Lexical scope. Locally defined functions have access to the name bindings in the local scope in which they are defined. In this example, the nested function test can make use of the nested function approx_eq because it is defined in the same scope. Similarly, the expression iter_improve(update, test) in the body of square_root can make use of the locally defined functions update and test . Furthermore, the nested functions update and test can refer to the name x, which is a formal parameter of its enclosing function square_root . (Upon calling square_root , this formal parameter will be bound to the actual value passed as parameter when calling the function.) This discipline of sharing names among nested definitions is called lexical scoping: all inner functions have access to the names in the environment where they are defined (not where they are called).
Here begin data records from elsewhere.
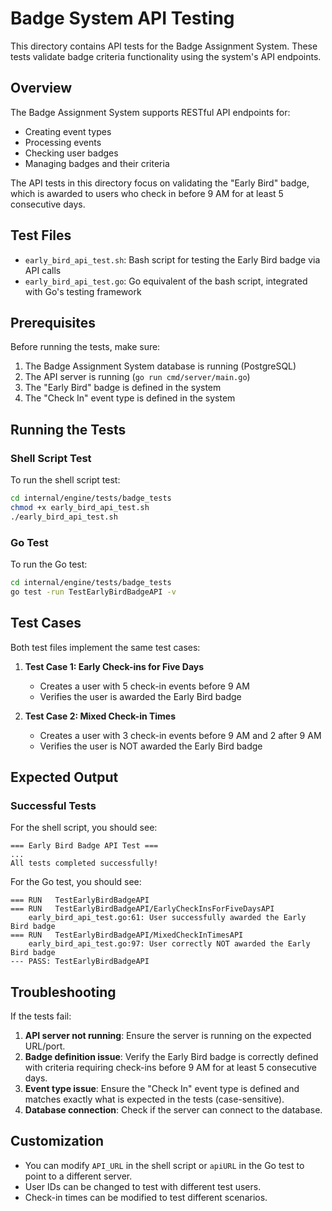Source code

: # Badge System API Testing

This directory contains API tests for the Badge Assignment System. These tests validate badge criteria functionality using the system's API endpoints.

## Overview

The Badge Assignment System supports RESTful API endpoints for:
- Creating event types
- Processing events
- Checking user badges
- Managing badges and their criteria

The API tests in this directory focus on validating the "Early Bird" badge, which is awarded to users who check in before 9 AM for at least 5 consecutive days.

## Test Files

- `early_bird_api_test.sh`: Bash script for testing the Early Bird badge via API calls
- `early_bird_api_test.go`: Go equivalent of the bash script, integrated with Go's testing framework

## Prerequisites

Before running the tests, make sure:

1. The Badge Assignment System database is running (PostgreSQL)
2. The API server is running (`go run cmd/server/main.go`)
3. The "Early Bird" badge is defined in the system
4. The "Check In" event type is defined in the system

## Running the Tests

### Shell Script Test

To run the shell script test:

```bash
cd internal/engine/tests/badge_tests
chmod +x early_bird_api_test.sh
./early_bird_api_test.sh
```

### Go Test

To run the Go test:

```bash
cd internal/engine/tests/badge_tests
go test -run TestEarlyBirdBadgeAPI -v
```

## Test Cases

Both test files implement the same test cases:

1. **Test Case 1: Early Check-ins for Five Days**
   - Creates a user with 5 check-in events before 9 AM
   - Verifies the user is awarded the Early Bird badge

2. **Test Case 2: Mixed Check-in Times**
   - Creates a user with 3 check-in events before 9 AM and 2 after 9 AM
   - Verifies the user is NOT awarded the Early Bird badge

## Expected Output

### Successful Tests

For the shell script, you should see:
```
=== Early Bird Badge API Test ===
...
All tests completed successfully!
```

For the Go test, you should see:
```
=== RUN   TestEarlyBirdBadgeAPI
=== RUN   TestEarlyBirdBadgeAPI/EarlyCheckInsForFiveDaysAPI
    early_bird_api_test.go:61: User successfully awarded the Early Bird badge
=== RUN   TestEarlyBirdBadgeAPI/MixedCheckInTimesAPI
    early_bird_api_test.go:97: User correctly NOT awarded the Early Bird badge
--- PASS: TestEarlyBirdBadgeAPI
```

## Troubleshooting

If the tests fail:

1. **API server not running**: Ensure the server is running on the expected URL/port.
2. **Badge definition issue**: Verify the Early Bird badge is correctly defined with criteria requiring check-ins before 9 AM for at least 5 consecutive days.
3. **Event type issue**: Ensure the "Check In" event type is defined and matches exactly what is expected in the tests (case-sensitive).
4. **Database connection**: Check if the server can connect to the database.

## Customization

- You can modify `API_URL` in the shell script or `apiURL` in the Go test to point to a different server.
- User IDs can be changed to test with different test users.
- Check-in times can be modified to test different scenarios. 
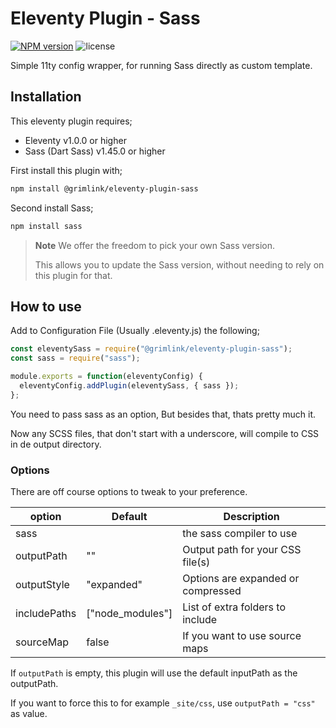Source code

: # Eleventy Plugin - Sass

[![NPM version](https://img.shields.io/npm/v/@grimlink/eleventy-plugin-sass)](https://www.npmjs.org/package/@grimlink/eleventy-plugin-sass)
![license](https://img.shields.io/github/license/GrimLink/eleventy-plugin-sass)

Simple 11ty config wrapper, for running Sass directly as custom template.

## Installation

This eleventy plugin requires;

- Eleventy v1.0.0 or higher
- Sass (Dart Sass) v1.45.0 or higher

First install this plugin with;

```bash
npm install @grimlink/eleventy-plugin-sass
```

Second install Sass;

```bash
npm install sass
```

> **Note** We offer the freedom to pick your own Sass version.
>
> This allows you to update the Sass version,
> without needing to rely on this plugin for that.

## How to use

Add to Configuration File (Usually .eleventy.js) the following;

```js
const eleventySass = require("@grimlink/eleventy-plugin-sass");
const sass = require("sass");

module.exports = function(eleventyConfig) {
  eleventyConfig.addPlugin(eleventySass, { sass });
};
```

You need to pass sass as an option,
But besides that, thats pretty much it.

Now any SCSS files,
that don't start with a underscore,
will compile to CSS in de output directory.

### Options

There are off course options to tweak to your preference.

| option       | Default          | Description                        |
| ------------ | ---------------- | ---------------------------------- |
| sass         |                  | the sass compiler to use           |
| outputPath   | ""               | Output path for your CSS file(s)   |
| outputStyle  | "expanded"       | Options are expanded or compressed |
| includePaths | ["node_modules"] | List of extra folders to include   |
| sourceMap    | false            | If you want to use source maps     |

If `outputPath` is empty,
this plugin will use the default inputPath as the outputPath.

If you want to force this to for example `_site/css`,
use `outputPath = "css"` as value.
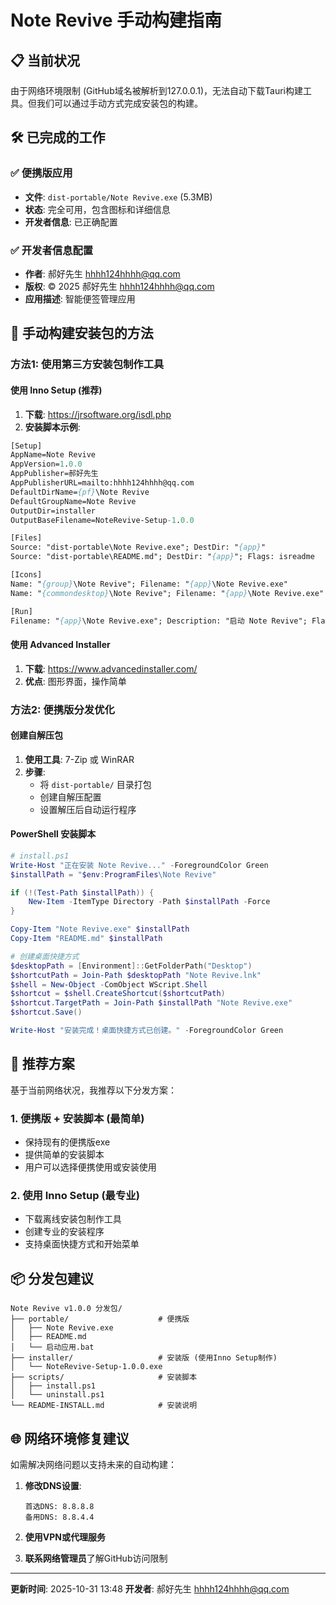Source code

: # Note Revive 手动构建指南

## 📋 当前状况

由于网络环境限制 (GitHub域名被解析到127.0.0.1)，无法自动下载Tauri构建工具。但我们可以通过手动方式完成安装包的构建。

## 🛠️ 已完成的工作

### ✅ 便携版应用
- **文件**: `dist-portable/Note Revive.exe` (5.3MB)
- **状态**: 完全可用，包含图标和详细信息
- **开发者信息**: 已正确配置

### ✅ 开发者信息配置
- **作者**: 郝好先生 hhhh124hhhh@qq.com
- **版权**: © 2025 郝好先生 hhhh124hhhh@qq.com
- **应用描述**: 智能便签管理应用

## 🔧 手动构建安装包的方法

### 方法1: 使用第三方安装包制作工具

#### 使用 Inno Setup (推荐)
1. **下载**: https://jrsoftware.org/isdl.php
2. **安装脚本示例**:
```pascal
[Setup]
AppName=Note Revive
AppVersion=1.0.0
AppPublisher=郝好先生
AppPublisherURL=mailto:hhhh124hhhh@qq.com
DefaultDirName={pf}\Note Revive
DefaultGroupName=Note Revive
OutputDir=installer
OutputBaseFilename=NoteRevive-Setup-1.0.0

[Files]
Source: "dist-portable\Note Revive.exe"; DestDir: "{app}"
Source: "dist-portable\README.md"; DestDir: "{app}"; Flags: isreadme

[Icons]
Name: "{group}\Note Revive"; Filename: "{app}\Note Revive.exe"
Name: "{commondesktop}\Note Revive"; Filename: "{app}\Note Revive.exe"

[Run]
Filename: "{app}\Note Revive.exe"; Description: "启动 Note Revive"; Flags: nowait postinstall skipifsilent
```

#### 使用 Advanced Installer
1. **下载**: https://www.advancedinstaller.com/
2. **优点**: 图形界面，操作简单

### 方法2: 便携版分发优化

#### 创建自解压包
1. **使用工具**: 7-Zip 或 WinRAR
2. **步骤**:
   - 将 `dist-portable/` 目录打包
   - 创建自解压配置
   - 设置解压后自动运行程序

#### PowerShell 安装脚本
```powershell
# install.ps1
Write-Host "正在安装 Note Revive..." -ForegroundColor Green
$installPath = "$env:ProgramFiles\Note Revive"

if (!(Test-Path $installPath)) {
    New-Item -ItemType Directory -Path $installPath -Force
}

Copy-Item "Note Revive.exe" $installPath
Copy-Item "README.md" $installPath

# 创建桌面快捷方式
$desktopPath = [Environment]::GetFolderPath("Desktop")
$shortcutPath = Join-Path $desktopPath "Note Revive.lnk"
$shell = New-Object -ComObject WScript.Shell
$shortcut = $shell.CreateShortcut($shortcutPath)
$shortcut.TargetPath = Join-Path $installPath "Note Revive.exe"
$shortcut.Save()

Write-Host "安装完成！桌面快捷方式已创建。" -ForegroundColor Green
```

## 🎯 推荐方案

基于当前网络状况，我推荐以下分发方案：

### 1. 便携版 + 安装脚本 (最简单)
- 保持现有的便携版exe
- 提供简单的安装脚本
- 用户可以选择便携使用或安装使用

### 2. 使用 Inno Setup (最专业)
- 下载离线安装包制作工具
- 创建专业的安装程序
- 支持桌面快捷方式和开始菜单

## 📦 分发包建议

```
Note Revive v1.0.0 分发包/
├── portable/                    # 便携版
│   ├── Note Revive.exe
│   ├── README.md
│   └── 启动应用.bat
├── installer/                   # 安装版 (使用Inno Setup制作)
│   └── NoteRevive-Setup-1.0.0.exe
├── scripts/                     # 安装脚本
│   ├── install.ps1
│   └── uninstall.ps1
└── README-INSTALL.md            # 安装说明
```

## 🌐 网络环境修复建议

如需解决网络问题以支持未来的自动构建：

1. **修改DNS设置**:
   ```
   首选DNS: 8.8.8.8
   备用DNS: 8.8.4.4
   ```

2. **使用VPN或代理服务**

3. **联系网络管理员**了解GitHub访问限制

---

**更新时间**: 2025-10-31 13:48
**开发者**: 郝好先生 hhhh124hhhh@qq.com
Nested scopes. Whenever a name cannot be found in a local scope, it will be looked up in the surrounding scope. For example, in the function definition of update nested inside the definition of square_root , a function named average is being referred to. Upon calling this update function, it will first look for this name in its own local scope (it could have been that average would have been defined as a local function nested inside the definition of update itself). Since it doesn't find any definition of the name average there, it goes to the surrounding scope, that is, the lexical scope in which the update function was defined (the body of the square_root function). Again, there doesn't seem to be any function named average defined there (there are only the functions approx_eq and test defined there). Again, the name lookup goes one level up, reaching the global environment in which square_root itself was initially defined. Luckily a definition of the average function is finally found there.

Shadowing. As explained above, names are always resolved from innermost to outermost scopes. This implies that, if a more local scope defines a variable or function with the same name as one that already exists in a surrounding scope, it hides or shadows that variable, so that locally only the innermost value assigned to that name will be visible. This is for example the case for the variable named x used inside the body of the nested function approx_eq . The expression return abs(x - y) < tolerance makes use of a variable named x . When calling the function approx_eq with concrete values for its formal parameters x, y and tolerance , a local environment will be created where these formal parameters will be bound to those concrete values. It is those values of x , y and tolerance that will be used when evaluation the expression return abs(x - y) < tolerance. The value of x visible in the surrounding scope, that is, the value for the formal parameter x of square_root , will be shadowed by the value of x in the more local environment created when evaluating approx_eq.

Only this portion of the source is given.